Sam Montgomery

No. 99
- Position: Defensive end

Personal information
- Born: May 25, 1990 (age 35) Greenwood, South Carolina, U.S.
- Listed height: 6 ft 3 in (1.91 m)
- Listed weight: 262 lb (119 kg)

Career information
- High school: Greenwood (SC)
- College: LSU
- NFL draft: 2013: 3rd round, 95th overall pick

Career history
- Houston Texans (2013); Oakland Raiders (2013)*; Cincinnati Bengals (2014–2015)*; Edmonton Eskimos (2015–2016)*; Winnipeg Blue Bombers (2017)*; Massachusetts Pirates (2018); Memphis Express (2019); DC Defenders (2020); Massachusetts Pirates (2024);
- * Offseason and/or practice squad member only

Awards and highlights
- First-team All-American (2011); First-team All-SEC (2011, 2012);
- Stats at Pro Football Reference

= Sam Montgomery =

American football player (born 1990)

Sidney Sammual Montgomery (born May 25, 1990) is an American former professional football defensive end. He was selected by the Houston Texans in the third round of the 2013 NFL draft. He played college football for the LSU Tigers, where he earned All-American recognition.

==Early life==
Montgomery was born in Greenwood, South Carolina. He attended Greenwood High School, and played for the Greenwood Eagles high school football team.
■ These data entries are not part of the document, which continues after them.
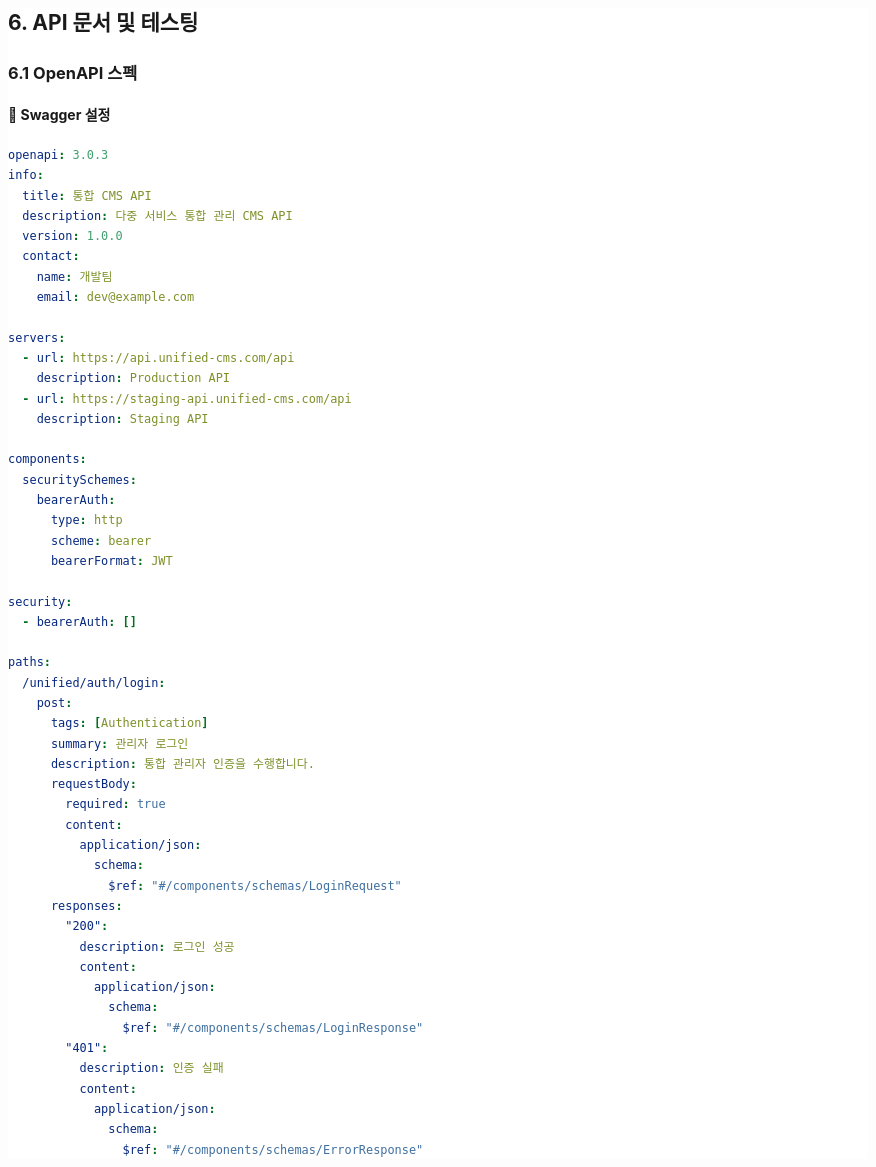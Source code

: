 
## 6. API 문서 및 테스팅

### 6.1 OpenAPI 스펙

#### 📖 Swagger 설정

```yaml
openapi: 3.0.3
info:
  title: 통합 CMS API
  description: 다중 서비스 통합 관리 CMS API
  version: 1.0.0
  contact:
    name: 개발팀
    email: dev@example.com

servers:
  - url: https://api.unified-cms.com/api
    description: Production API
  - url: https://staging-api.unified-cms.com/api
    description: Staging API

components:
  securitySchemes:
    bearerAuth:
      type: http
      scheme: bearer
      bearerFormat: JWT

security:
  - bearerAuth: []

paths:
  /unified/auth/login:
    post:
      tags: [Authentication]
      summary: 관리자 로그인
      description: 통합 관리자 인증을 수행합니다.
      requestBody:
        required: true
        content:
          application/json:
            schema:
              $ref: "#/components/schemas/LoginRequest"
      responses:
        "200":
          description: 로그인 성공
          content:
            application/json:
              schema:
                $ref: "#/components/schemas/LoginResponse"
        "401":
          description: 인증 실패
          content:
            application/json:
              schema:
                $ref: "#/components/schemas/ErrorResponse"
```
Montgomery also ran track and field in addition to football. He was a member of the high school relay team. He ran a personal best time of 11.34 seconds in the 100 meters at the 2009 Regional 1 Class AAAA. He also competed in the shot put, he finished 4th with a throw of 14.20 meters.

Considered a four-star recruit by 247Sports.com, Montgomery was listed as the No. 3 weak-side defensive end in the nation in 2009.

==College career==
While attending Louisiana State University, Montgomery played for coach Les Miles's LSU Tigers football team from 2010 to 2012. Following his sophomore season in 2011, he was named an All-American by the Football Writers Association of America, Pro Football Weekly, and Scout.com. He was also a first-team All-Southeastern Conference (SEC) selection in 2011 and 2012.

==Professional career==

Pre-draft measurables
| Height | Weight | Arm length | Hand span | Wingspan | 40-yard dash | 10-yard split | 20-yard split | 20-yard shuttle | Three-cone drill | Vertical jump | Broad jump | Bench press |
| 6 ft 3+1⁄4 in (1.91 m) | 262 lb (119 kg) | 33+7⁄8 in (0.86 m) | 9+1⁄4 in (0.23 m) | 6 ft 7+3⁄4 in (2.03 m) | 4.81 s | 1.69 s | 2.80 s | 4.51 s | 7.18 s | 34.5 in (0.88 m) | 9 ft 6 in (2.90 m) | 22 reps |
All values from NFL Combine/Pro Day

===Houston Texans===
Montgomery was selected by the Houston Texans in the third round, with the 95th overall pick, of the 2013 NFL draft.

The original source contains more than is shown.